Opinion
In the Matter of the Estate of Sarah Helen Green, Deceased. Appeal of Ashbel P. Fitch, Comptroller of the City and County of New York.
1. Appeal — Unanimous Decision — Transfer Tax Proceeding. The provision of the Constitution (Art. 6, § 9) and of the Code of Civil Procedure (§ 191), that no unanimous decision of the Appellate Division of the Supreme Court that there is evidence supporting a finding of fact shall be reviewed by the Court of Appeals, has no application to an appeal from an order of the Appellate Division affirming an order of a surrogate reversing the imposition of a transfer tax where no question of fact was in controversy and the only question involved was the legal construction of the instrument of transfer and the statute.
3. Transfer Tax — Transfer Intended to Take Effect in Possession at Death of Donor. Where property is delivered by the owner to a trustee, under an instrument purporting to assign it to the trustee and his successors in trust to collect the income and apply the same to the grantor’s use during life, and after the grantor’s death to distribute the property among designated remaindermen, the transfer to the remainder-men must be deemed to have been “intended to take effect, in possession or enjoyment, at or after the death” of the grantor or donor, within the meaning of the Transfer Tax Act (L. 1893, ch. 399, § 1).

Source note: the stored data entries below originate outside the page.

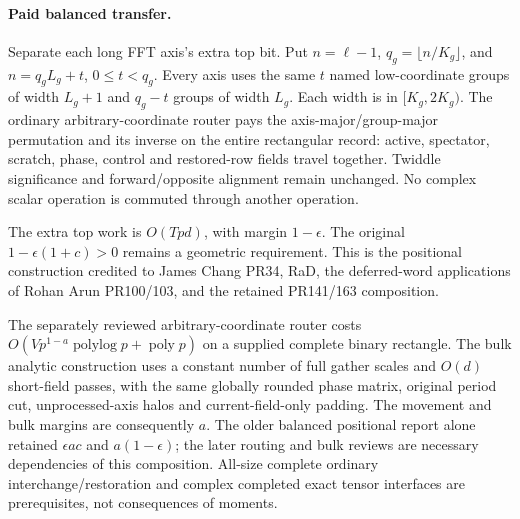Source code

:\documentclass[11pt]{article}
\begin{document}
\paragraph{Paid balanced transfer.}
Separate each long FFT axis's extra top bit. Put $n=\ell-1$,
$q_g=\lfloor n/K_g\rfloor$, and $n=q_gL_g+t$, $0\le t<q_g$.
Every axis uses the same $t$ named low-coordinate groups of width
$L_g+1$ and $q_g-t$ groups of width $L_g$. Each width is in
$[K_g,2K_g)$. The ordinary arbitrary-coordinate router pays the
axis-major/group-major permutation and its inverse on the entire
rectangular record: active, spectator, scratch, phase, control and
restored-row fields travel together. Twiddle significance and
forward/opposite alignment remain unchanged. No complex scalar operation
is commuted through another operation.

The extra top work is $O(Tpd)$, with margin $1-\epsilon$.
The original $1-\epsilon(1+c)>0$ remains a geometric requirement.
This is the positional construction credited to James Chang PR34,
RaD, the deferred-word applications of Rohan Arun PR100/103,
and the retained PR141/163 composition.

The separately reviewed arbitrary-coordinate router costs
$O(Vp^{1-a}\operatorname{polylog}p+\operatorname{poly}p)$ on a supplied
complete binary rectangle. The bulk analytic construction uses a
constant number of full gather scales and $O(d)$ short-field passes,
with the same globally rounded phase matrix, original period cut,
unprocessed-axis halos and current-field-only padding. The movement
and bulk margins are consequently $a$. The older balanced positional
report alone retained $\epsilon ac$ and $a(1-\epsilon)$; the later
routing and bulk reviews are necessary dependencies of this composition.
All-size complete ordinary interchange/restoration and complex completed
exact tensor interfaces are prerequisites, not consequences of moments.
\end{document}
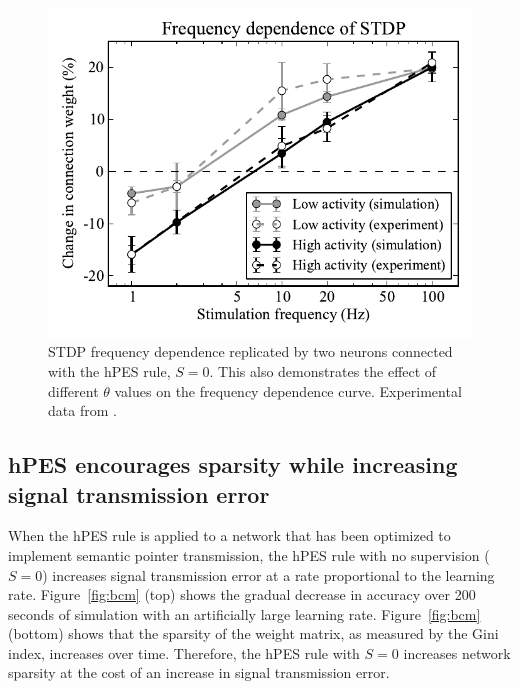 \documentclass[10pt,letterpaper]{article}
\begin{document}
\begin{figure}[ht]
\begin{center}
\includegraphics[width=\columnwidth]{fig2-bcm-stdp-frequency}
\end{center}
\caption{STDP frequency dependence replicated by two neurons
  connected with the hPES rule, $S = 0$.
  This also demonstrates the effect of different $\theta$
  values on the frequency dependence curve.
  Experimental data from .}
\label{fig:stdp-freq}
\end{figure}

\subsection{hPES encourages sparsity while increasing signal
  transmission error}

When the hPES rule is applied to
a network that has been optimized
to implement semantic pointer transmission,
the hPES rule with no supervision ($S = 0$)
increases signal transmission error at
a rate proportional to the learning rate.
Figure~\ref{fig:bcm} (top) shows the gradual
decrease in accuracy over 200 seconds of simulation
with an artificially large learning rate.
Figure~\ref{fig:bcm} (bottom) shows that the sparsity
of the weight matrix, as measured by the Gini index,
increases over time.
Therefore, the hPES rule with $S = 0$
increases network sparsity
at the cost of an increase in signal transmission error.
\end{document}
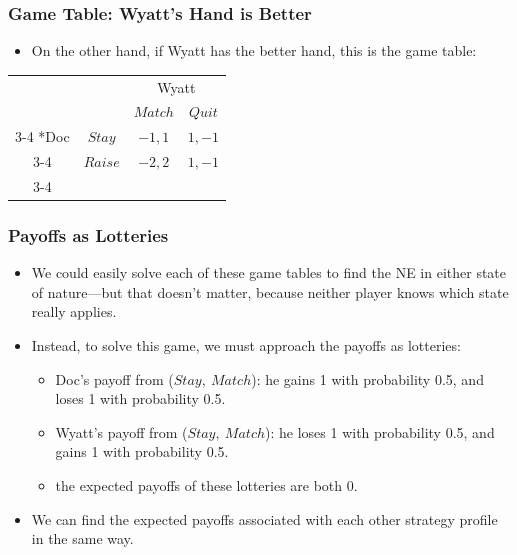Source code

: \begin{frame}
\frametitle{Game Table: Wyatt's Hand is Better}
\begin{itemize}
\item On the other hand, if Wyatt has the better hand, this is the game table:
\end{itemize}
\begin{table}[h]
\centering
 
\begin{tabular}{cc|c|c|}
& \multicolumn{1}{c}{} & \multicolumn{2}{c}{Wyatt}\\
& \multicolumn{1}{c}{} & \multicolumn{1}{c}{$Match$}  & \multicolumn{1}{c}{$Quit$} \\\cline{3-4}
\multirow{2}*{Doc}  & $Stay$ & $-1, 1$ & $1, -1$ \\\cline{3-4}
& $Raise$ & $-2, 2$ & $1,-1$ \\\cline{3-4}
\end{tabular}
\end{table}
\end{frame}


\begin{frame}
\frametitle{Payoffs as Lotteries}
\begin{itemize}
\item We could easily solve each of these game tables to find the NE in either state of nature---but that doesn't matter, because neither player knows which state really applies. 
\item Instead, to solve this game, we must approach the payoffs as lotteries:
\begin{itemize}
\item Doc's payoff from ($Stay,~Match$): he gains 1 with probability 0.5, and loses 1 with probability 0.5.
\item Wyatt's payoff from ($Stay,~Match$): he loses 1 with probability 0.5, and gains 1 with probability 0.5.
\item the expected payoffs of these lotteries are both 0. 
\end{itemize}
\item We can find the expected payoffs associated with each other strategy profile in the same way.
\end{itemize}
\end{frame}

3. Residence of Transferees. Where the beneficiaries of a transfer of property within this state by a resident, by a grant or gift intended to take effect in possession or enjoyment, at or after the death of the grantor or donor, take the property in possession or enjoyment under the laws of this state and under an instrument made here, it is not important, for the purposes of the application of the Transfer Tax Act, whether they reside in this state or elsewhere at the time of the imposition of the tax.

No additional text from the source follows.